Scanning the Cabal-Specification Version

1. If a .cabal file contains a valid new-style spec-version declaration, it is authoritative;
2. otherwise, the spec-version must be below 2.1 (and either a full .cabal parser or a heuristic cabal-version-scanner (tbd) must be used to determine the exact spec-version).

The new-style spec-version declaration is designed to be simple to parse by means of common string operations. A simple implementation is shown below

scanSpecVersion :: ByteString -> Maybe Version
scanSpecVersion bs = do
    fstline':_ <- pure (BS.Char8.lines bs)

    -- parse <newstyle-spec-version-decl>
    -- normalise: remove all whitespace, convert to lower-case
    let fstline = BSW8.map toLowerW8 $ BSW8.filter (/= 0x20) $ BS.toStrict fstline'
    ["cabal-version",vers] <- pure (BSS.split ':' fstline)

    -- parse <spec-version> tolerantly
    ver <- simpleParse (BSS.unpack vers)
    guard $ case versionNumbers ver of
              [_,_]   -> True
              [_,_,_] -> True
              _       -> False

    pure ver
  where
    -- | Translate ['A'..'Z'] to ['a'..'z']
    toLowerW8 :: Word8 -> Word8
    toLowerW8 w | 0x40 < w && w < 0x5b = w+0x20
                | otherwise            = w

Appendix: Compatiblity with clients prior to cabal 2.0

Since this new scheme is only understood properly starting with cabal 2.0, older clients need to avoid being exposed to spec-versions 2.0 and newer.

To this end we exploit that cabal 2.0 started using the incremental secure 01-index.tar package index by default, while cabal versions prior to cabal 2.0 use the (non-incremental/non-secure) 00-index.tar package index by default (NB: cabal 1.24 was the first release that added experimental non-default/opt-in support for the secure 01-index.tar), by establishing the following hackage-side invariant:

• the legacy index 00-index.tar.gz contains only .cabal files with a spec version below 2

This way, the huge install-base of legacy cabal clients prior to cabal 2.0 keep working without requiring modifications, as they won't be exposed to incompatible .cabal files; with the unfortunate exception that the (hopefully uncommon) cabal clients prior to cabal 1.12 may still be exposed to incompatible cabal versions using the >=-less spec-version declarations.

[23Skidoo]

Related: #4448.

[gbaz]

This seems like a good way forward.

[phadej]

@hvr, should the ABNF contain end-of-line character? '\n' ?

[phadej]

merged in #5046

[typesanitizer]

Can the docs be updated to reflect this change?
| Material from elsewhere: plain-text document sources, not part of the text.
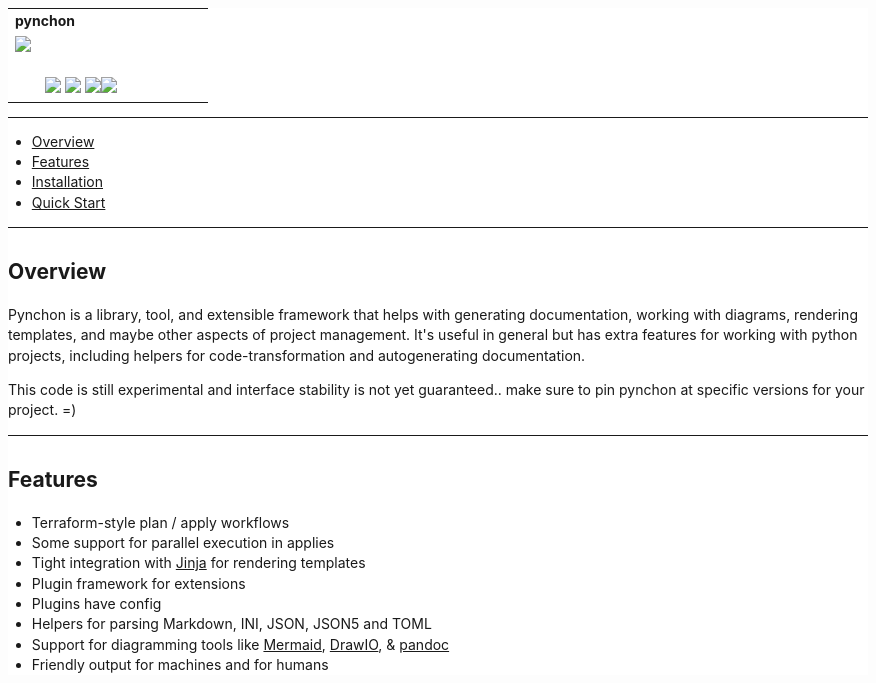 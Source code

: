 <table>
  <tr>
    <td colspan=2><strong>
    pynchon
      </strong>&nbsp;&nbsp;&nbsp;&nbsp;
    </td>
  </tr>
  <tr>
    <td width=15%><img src=docs/img/icon.png style="width:150px"></td>
    <td>
      <br/><br/>
      <a href=https://pypi.python.org/pypi/pynchon/><img src="https://img.shields.io/pypi/l/pynchon.svg"></a>
      <a href=https://pypi.python.org/pypi/pynchon/><img src="https://badge.fury.io/py/pynchon.svg"></a>
      <a href="https://github.com/elo-enterprises/pynchon/actions/workflows/python-publish.yml"><img src="https://github.com/elo-enterprises/pynchon/actions/workflows/python-publish.yml/badge.svg"></a><a href="https://github.com/elo-enterprises/pynchon/actions/workflows/python-test.yml"><img src="https://github.com/elo-enterprises/pynchon/actions/workflows/python-test.yml/badge.svg"></a>
    </td>
  </tr>
</table>

---------------------------------------------------------------------------------

<div class="toc">
<ul>
<li><a href="#overview">Overview</a></li>
<li><a href="#features">Features</a></li>
<li><a href="#installation">Installation</a></li>
<li><a href="#quick-start">Quick Start</a></li>
</ul>
</div>


---------------------------------------------------------------------------------

## Overview

Pynchon is a library, tool, and extensible framework that helps with generating documentation, working with diagrams, rendering templates, and maybe other aspects of project management.  It's useful in general but has extra features for working with python projects, including helpers for code-transformation and autogenerating documentation.

This code is still experimental and interface stability is not yet guaranteed.. make sure to pin pynchon at specific versions for your project. =)

---------------------------------------------------------------------------------

## Features

* Terraform-style plan / apply workflows
* Some support for parallel execution in applies
* Tight integration with [Jinja](#) for rendering templates
* Plugin framework for extensions
* Plugins have config
* Helpers for parsing Markdown, INI, JSON, JSON5 and TOML
* Support for diagramming tools like [Mermaid](#mermaid-plugin), [DrawIO](#drawio-plugin), & [pandoc](#pandoc-plugin)
* Friendly output for machines and for humans
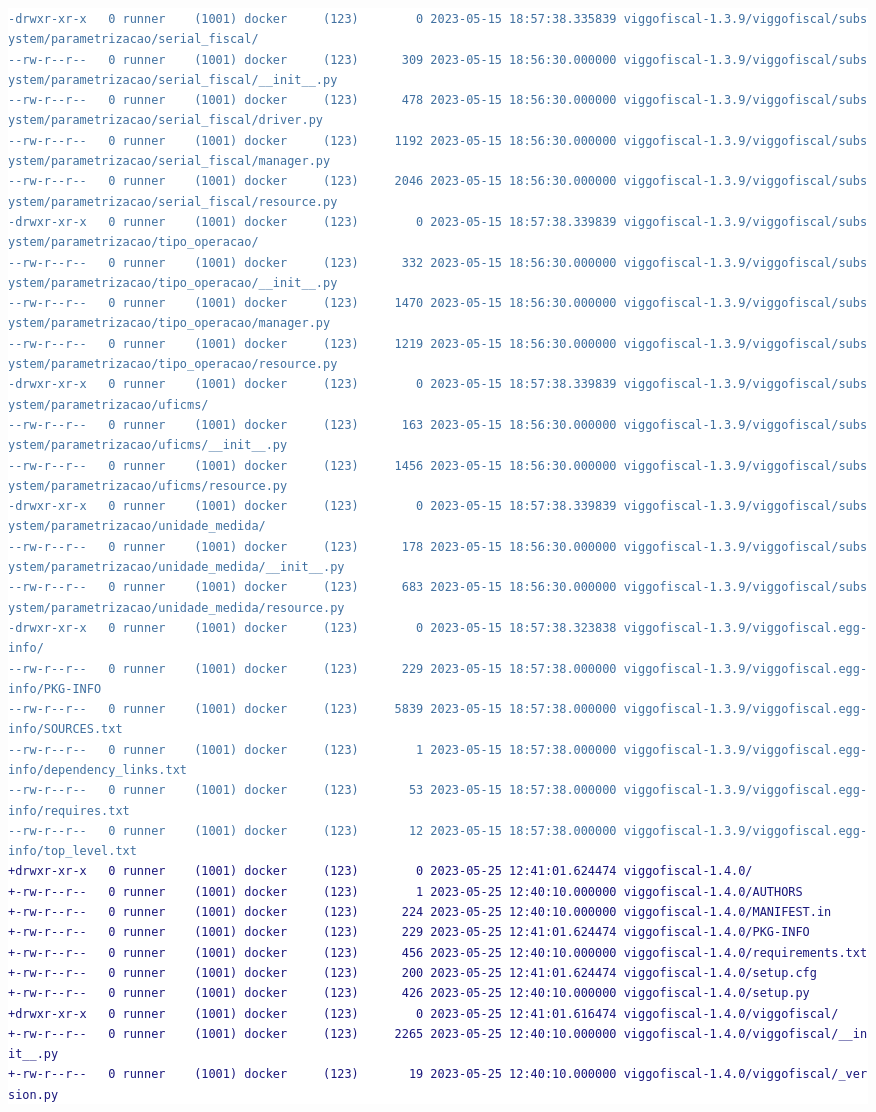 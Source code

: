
 ```diff
-drwxr-xr-x   0 runner    (1001) docker     (123)        0 2023-05-15 18:57:38.335839 viggofiscal-1.3.9/viggofiscal/subsystem/parametrizacao/serial_fiscal/
--rw-r--r--   0 runner    (1001) docker     (123)      309 2023-05-15 18:56:30.000000 viggofiscal-1.3.9/viggofiscal/subsystem/parametrizacao/serial_fiscal/__init__.py
--rw-r--r--   0 runner    (1001) docker     (123)      478 2023-05-15 18:56:30.000000 viggofiscal-1.3.9/viggofiscal/subsystem/parametrizacao/serial_fiscal/driver.py
--rw-r--r--   0 runner    (1001) docker     (123)     1192 2023-05-15 18:56:30.000000 viggofiscal-1.3.9/viggofiscal/subsystem/parametrizacao/serial_fiscal/manager.py
--rw-r--r--   0 runner    (1001) docker     (123)     2046 2023-05-15 18:56:30.000000 viggofiscal-1.3.9/viggofiscal/subsystem/parametrizacao/serial_fiscal/resource.py
-drwxr-xr-x   0 runner    (1001) docker     (123)        0 2023-05-15 18:57:38.339839 viggofiscal-1.3.9/viggofiscal/subsystem/parametrizacao/tipo_operacao/
--rw-r--r--   0 runner    (1001) docker     (123)      332 2023-05-15 18:56:30.000000 viggofiscal-1.3.9/viggofiscal/subsystem/parametrizacao/tipo_operacao/__init__.py
--rw-r--r--   0 runner    (1001) docker     (123)     1470 2023-05-15 18:56:30.000000 viggofiscal-1.3.9/viggofiscal/subsystem/parametrizacao/tipo_operacao/manager.py
--rw-r--r--   0 runner    (1001) docker     (123)     1219 2023-05-15 18:56:30.000000 viggofiscal-1.3.9/viggofiscal/subsystem/parametrizacao/tipo_operacao/resource.py
-drwxr-xr-x   0 runner    (1001) docker     (123)        0 2023-05-15 18:57:38.339839 viggofiscal-1.3.9/viggofiscal/subsystem/parametrizacao/uficms/
--rw-r--r--   0 runner    (1001) docker     (123)      163 2023-05-15 18:56:30.000000 viggofiscal-1.3.9/viggofiscal/subsystem/parametrizacao/uficms/__init__.py
--rw-r--r--   0 runner    (1001) docker     (123)     1456 2023-05-15 18:56:30.000000 viggofiscal-1.3.9/viggofiscal/subsystem/parametrizacao/uficms/resource.py
-drwxr-xr-x   0 runner    (1001) docker     (123)        0 2023-05-15 18:57:38.339839 viggofiscal-1.3.9/viggofiscal/subsystem/parametrizacao/unidade_medida/
--rw-r--r--   0 runner    (1001) docker     (123)      178 2023-05-15 18:56:30.000000 viggofiscal-1.3.9/viggofiscal/subsystem/parametrizacao/unidade_medida/__init__.py
--rw-r--r--   0 runner    (1001) docker     (123)      683 2023-05-15 18:56:30.000000 viggofiscal-1.3.9/viggofiscal/subsystem/parametrizacao/unidade_medida/resource.py
-drwxr-xr-x   0 runner    (1001) docker     (123)        0 2023-05-15 18:57:38.323838 viggofiscal-1.3.9/viggofiscal.egg-info/
--rw-r--r--   0 runner    (1001) docker     (123)      229 2023-05-15 18:57:38.000000 viggofiscal-1.3.9/viggofiscal.egg-info/PKG-INFO
--rw-r--r--   0 runner    (1001) docker     (123)     5839 2023-05-15 18:57:38.000000 viggofiscal-1.3.9/viggofiscal.egg-info/SOURCES.txt
--rw-r--r--   0 runner    (1001) docker     (123)        1 2023-05-15 18:57:38.000000 viggofiscal-1.3.9/viggofiscal.egg-info/dependency_links.txt
--rw-r--r--   0 runner    (1001) docker     (123)       53 2023-05-15 18:57:38.000000 viggofiscal-1.3.9/viggofiscal.egg-info/requires.txt
--rw-r--r--   0 runner    (1001) docker     (123)       12 2023-05-15 18:57:38.000000 viggofiscal-1.3.9/viggofiscal.egg-info/top_level.txt
+drwxr-xr-x   0 runner    (1001) docker     (123)        0 2023-05-25 12:41:01.624474 viggofiscal-1.4.0/
+-rw-r--r--   0 runner    (1001) docker     (123)        1 2023-05-25 12:40:10.000000 viggofiscal-1.4.0/AUTHORS
+-rw-r--r--   0 runner    (1001) docker     (123)      224 2023-05-25 12:40:10.000000 viggofiscal-1.4.0/MANIFEST.in
+-rw-r--r--   0 runner    (1001) docker     (123)      229 2023-05-25 12:41:01.624474 viggofiscal-1.4.0/PKG-INFO
+-rw-r--r--   0 runner    (1001) docker     (123)      456 2023-05-25 12:40:10.000000 viggofiscal-1.4.0/requirements.txt
+-rw-r--r--   0 runner    (1001) docker     (123)      200 2023-05-25 12:41:01.624474 viggofiscal-1.4.0/setup.cfg
+-rw-r--r--   0 runner    (1001) docker     (123)      426 2023-05-25 12:40:10.000000 viggofiscal-1.4.0/setup.py
+drwxr-xr-x   0 runner    (1001) docker     (123)        0 2023-05-25 12:41:01.616474 viggofiscal-1.4.0/viggofiscal/
+-rw-r--r--   0 runner    (1001) docker     (123)     2265 2023-05-25 12:40:10.000000 viggofiscal-1.4.0/viggofiscal/__init__.py
+-rw-r--r--   0 runner    (1001) docker     (123)       19 2023-05-25 12:40:10.000000 viggofiscal-1.4.0/viggofiscal/_version.py
```
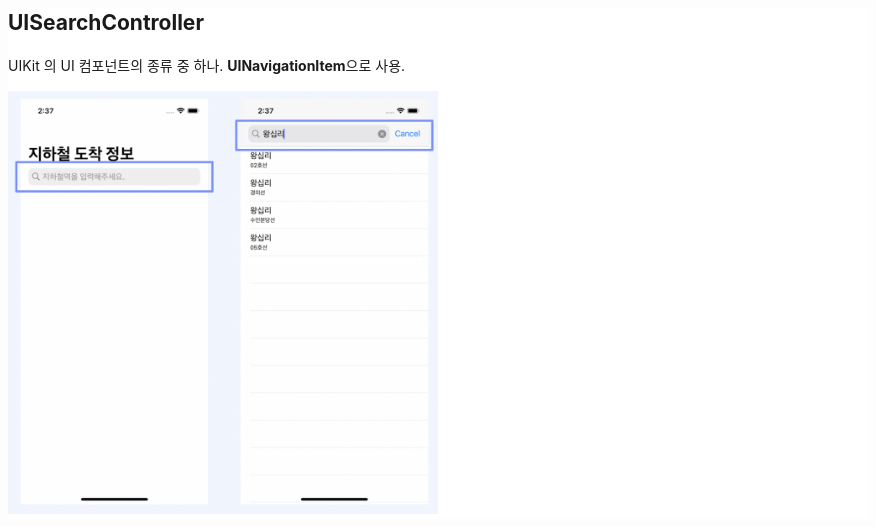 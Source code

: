 ## UISearchController

UIKit 의 UI 컴포넌트의 종류 중 하나. **UINavigationItem**으로 사용.

<img src="./images/UISearchController_01.png" width="50%"/>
I just encountered this issue and am having a hard time understanding what I should do if I want to express >= 2.2 (I'm using common stanzas). Nevermind, the docs have been updated in #5131.

[ntc2]

If you were brought here by a Cabal error message and just want to fix your Cabal file, replace

cabal-version: >= 2.2

with

cabal-version: 2.2

and move the cabal-version: declaration to the first line of your .cabal file.

[zdleaf]

I've been able to fix this issue on Debian by running stack upgrade

[recursion-ninja]

hackage.org claims cabal-version: 3.0 is invalid. The output directs me here.

I ran the following (anonymized) command:

$ cabal upload -u user_name dist-newstyle/sdist/package-name-0.0.0.0.tar.gz
hackage.haskell.org password: 

Uploading dist-newstyle/sdist/package-name-0.0.0.0.tar.gz...
Error uploading dist-newstyle/sdist/package-name-0.0.0.0.tar.gz: http code 400
Error: Invalid package

package-name-0.0.0.0/package-name.cabal:0:0: Unsupported cabal-version. See
https://github.com/haskell/cabal/issues/4899.

With the following package-name.cabal file header:

cabal-version:       3.0
name:                package-name
version:             0.0.0.0
<suffix omitted>

[phadej]

haskell/hackage-server#852